Cystic Fibrosis Unit
Improving quality of life one breath at a time
The Cystic Fibrosis (CF) unit at Jewish Hospital is dedicated to helping patients with CF ease their symptoms and reduce complications through cutting edge therapies and treatment plans. A team of specially trained staff and physicians work together on a daily basis to improve the life of every patient.

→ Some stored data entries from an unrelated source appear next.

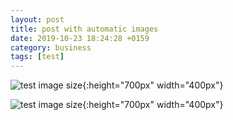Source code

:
```yaml
---
layout: post
title: post with automatic images
date: 2019-10-23 18:24:28 +0159
category: business
tags: [test]
---
```


![test image size](/assets/images/IMG_9554.jpg){:height="700px" width="400px"}

![test image size](/assets/images/IMG_9555.jpg){:height="700px" width="400px"}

Cystic Fibrosis is an inherited disease that affects the lungs and digestive system, specifically the cells that produce mucus, sweat and digestive juices, which are thin and slippery. A defective gene causes these secretions to become thick and sticky and instead of acting as a lubricant, they clog the lungs and obstruct the pancreas. This leads to life-threatening lung infections and stops natural enzymes from helping the body break down and absorb food.
The CF unit at Jewish Hospital offers the full continuum of care to Cystic Fibrosis patients by providing comprehensive treatment that includes clearing the airway (CTA) techniques, inhaled medications, antibiotics, dietary monitoring and alternative therapies, including lung and pancreatic transplant options.
If treatment fails to improve the patient’s condition and all other medical possibilities have been exhausted, the CF clinic will work closely with our Lung Transplant team to help the patient navigate transplant possibilities.